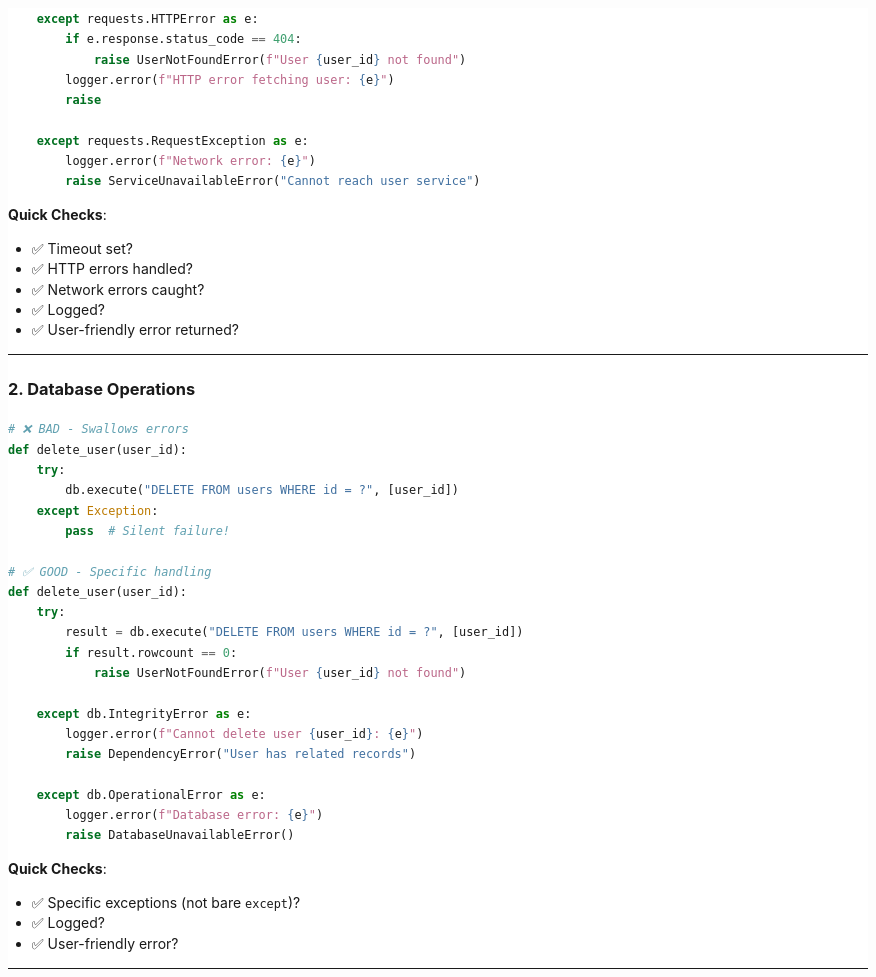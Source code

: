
 ```python
    except requests.HTTPError as e:
        if e.response.status_code == 404:
            raise UserNotFoundError(f"User {user_id} not found")
        logger.error(f"HTTP error fetching user: {e}")
        raise

    except requests.RequestException as e:
        logger.error(f"Network error: {e}")
        raise ServiceUnavailableError("Cannot reach user service")
```

**Quick Checks**:
- ✅ Timeout set?
- ✅ HTTP errors handled?
- ✅ Network errors caught?
- ✅ Logged?
- ✅ User-friendly error returned?

---

### 2. **Database Operations**
```python
# ❌ BAD - Swallows errors
def delete_user(user_id):
    try:
        db.execute("DELETE FROM users WHERE id = ?", [user_id])
    except Exception:
        pass  # Silent failure!

# ✅ GOOD - Specific handling
def delete_user(user_id):
    try:
        result = db.execute("DELETE FROM users WHERE id = ?", [user_id])
        if result.rowcount == 0:
            raise UserNotFoundError(f"User {user_id} not found")

    except db.IntegrityError as e:
        logger.error(f"Cannot delete user {user_id}: {e}")
        raise DependencyError("User has related records")

    except db.OperationalError as e:
        logger.error(f"Database error: {e}")
        raise DatabaseUnavailableError()
```

**Quick Checks**:
- ✅ Specific exceptions (not bare `except`)?
- ✅ Logged?
- ✅ User-friendly error?

---
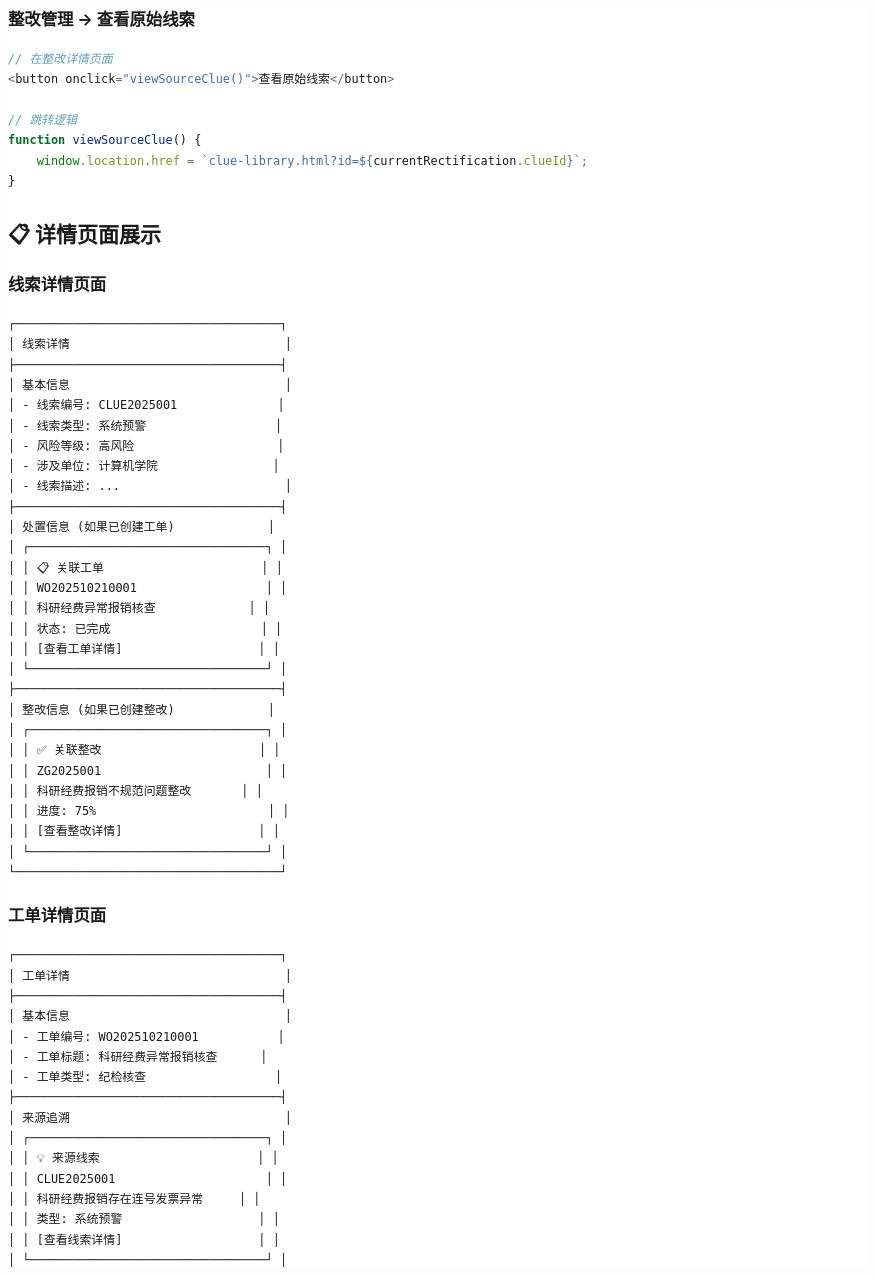 ### 整改管理 → 查看原始线索
```javascript
// 在整改详情页面
<button onclick="viewSourceClue()">查看原始线索</button>

// 跳转逻辑
function viewSourceClue() {
    window.location.href = `clue-library.html?id=${currentRectification.clueId}`;
}
```

## 📋 详情页面展示

### 线索详情页面
```
┌─────────────────────────────────────┐
│ 线索详情                              │
├─────────────────────────────────────┤
│ 基本信息                              │
│ - 线索编号: CLUE2025001              │
│ - 线索类型: 系统预警                  │
│ - 风险等级: 高风险                    │
│ - 涉及单位: 计算机学院                │
│ - 线索描述: ...                       │
├─────────────────────────────────────┤
│ 处置信息 (如果已创建工单)             │
│ ┌─────────────────────────────────┐ │
│ │ 📋 关联工单                      │ │
│ │ WO202510210001                  │ │
│ │ 科研经费异常报销核查             │ │
│ │ 状态: 已完成                     │ │
│ │ [查看工单详情]                   │ │
│ └─────────────────────────────────┘ │
├─────────────────────────────────────┤
│ 整改信息 (如果已创建整改)             │
│ ┌─────────────────────────────────┐ │
│ │ ✅ 关联整改                      │ │
│ │ ZG2025001                       │ │
│ │ 科研经费报销不规范问题整改       │ │
│ │ 进度: 75%                        │ │
│ │ [查看整改详情]                   │ │
│ └─────────────────────────────────┘ │
└─────────────────────────────────────┘
```

### 工单详情页面
```
┌─────────────────────────────────────┐
│ 工单详情                              │
├─────────────────────────────────────┤
│ 基本信息                              │
│ - 工单编号: WO202510210001           │
│ - 工单标题: 科研经费异常报销核查      │
│ - 工单类型: 纪检核查                  │
├─────────────────────────────────────┤
│ 来源追溯                              │
│ ┌─────────────────────────────────┐ │
│ │ 💡 来源线索                      │ │
│ │ CLUE2025001                     │ │
│ │ 科研经费报销存在连号发票异常     │ │
│ │ 类型: 系统预警                   │ │
│ │ [查看线索详情]                   │ │
│ └─────────────────────────────────┘ │
```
◇ ◇ ◇ ◇ ◇
Take the listing above and print it exactly, apart from the pictures.

▶ [EXERCISE RESULT]:
Source code

:
 ```python
    except requests.HTTPError as e:
        if e.response.status_code == 404:
            raise UserNotFoundError(f"User {user_id} not found")
        logger.error(f"HTTP error fetching user: {e}")
        raise

    except requests.RequestException as e:
        logger.error(f"Network error: {e}")
        raise ServiceUnavailableError("Cannot reach user service")
```

**Quick Checks**:
- ✅ Timeout set?
- ✅ HTTP errors handled?
- ✅ Network errors caught?
- ✅ Logged?
- ✅ User-friendly error returned?

---

### 2. **Database Operations**
```python
# ❌ BAD - Swallows errors
def delete_user(user_id):
    try:
        db.execute("DELETE FROM users WHERE id = ?", [user_id])
    except Exception:
        pass  # Silent failure!

# ✅ GOOD - Specific handling
def delete_user(user_id):
    try:
        result = db.execute("DELETE FROM users WHERE id = ?", [user_id])
        if result.rowcount == 0:
            raise UserNotFoundError(f"User {user_id} not found")

    except db.IntegrityError as e:
        logger.error(f"Cannot delete user {user_id}: {e}")
        raise DependencyError("User has related records")

    except db.OperationalError as e:
        logger.error(f"Database error: {e}")
        raise DatabaseUnavailableError()
```

**Quick Checks**:
- ✅ Specific exceptions (not bare `except`)?
- ✅ Logged?
- ✅ User-friendly error?

---
 ### 整改管理 → 查看原始线索
```javascript
// 在整改详情页面
<button onclick="viewSourceClue()">查看原始线索</button>

// 跳转逻辑
function viewSourceClue() {
    window.location.href = `clue-library.html?id=${currentRectification.clueId}`;
}
```

## 📋 详情页面展示

### 线索详情页面
```
┌─────────────────────────────────────┐
│ 线索详情                              │
├─────────────────────────────────────┤
│ 基本信息                              │
│ - 线索编号: CLUE2025001              │
│ - 线索类型: 系统预警                  │
│ - 风险等级: 高风险                    │
│ - 涉及单位: 计算机学院                │
│ - 线索描述: ...                       │
├─────────────────────────────────────┤
│ 处置信息 (如果已创建工单)             │
│ ┌─────────────────────────────────┐ │
│ │ 📋 关联工单                      │ │
│ │ WO202510210001                  │ │
│ │ 科研经费异常报销核查             │ │
│ │ 状态: 已完成                     │ │
│ │ [查看工单详情]                   │ │
│ └─────────────────────────────────┘ │
├─────────────────────────────────────┤
│ 整改信息 (如果已创建整改)             │
│ ┌─────────────────────────────────┐ │
│ │ ✅ 关联整改                      │ │
│ │ ZG2025001                       │ │
│ │ 科研经费报销不规范问题整改       │ │
│ │ 进度: 75%                        │ │
│ │ [查看整改详情]                   │ │
│ └─────────────────────────────────┘ │
└─────────────────────────────────────┘
```

### 工单详情页面
```
┌─────────────────────────────────────┐
│ 工单详情                              │
├─────────────────────────────────────┤
│ 基本信息                              │
│ - 工单编号: WO202510210001           │
│ - 工单标题: 科研经费异常报销核查      │
│ - 工单类型: 纪检核查                  │
├─────────────────────────────────────┤
│ 来源追溯                              │
│ ┌─────────────────────────────────┐ │
│ │ 💡 来源线索                      │ │
│ │ CLUE2025001                     │ │
│ │ 科研经费报销存在连号发票异常     │ │
│ │ 类型: 系统预警                   │ │
│ │ [查看线索详情]                   │ │
│ └─────────────────────────────────┘ │
```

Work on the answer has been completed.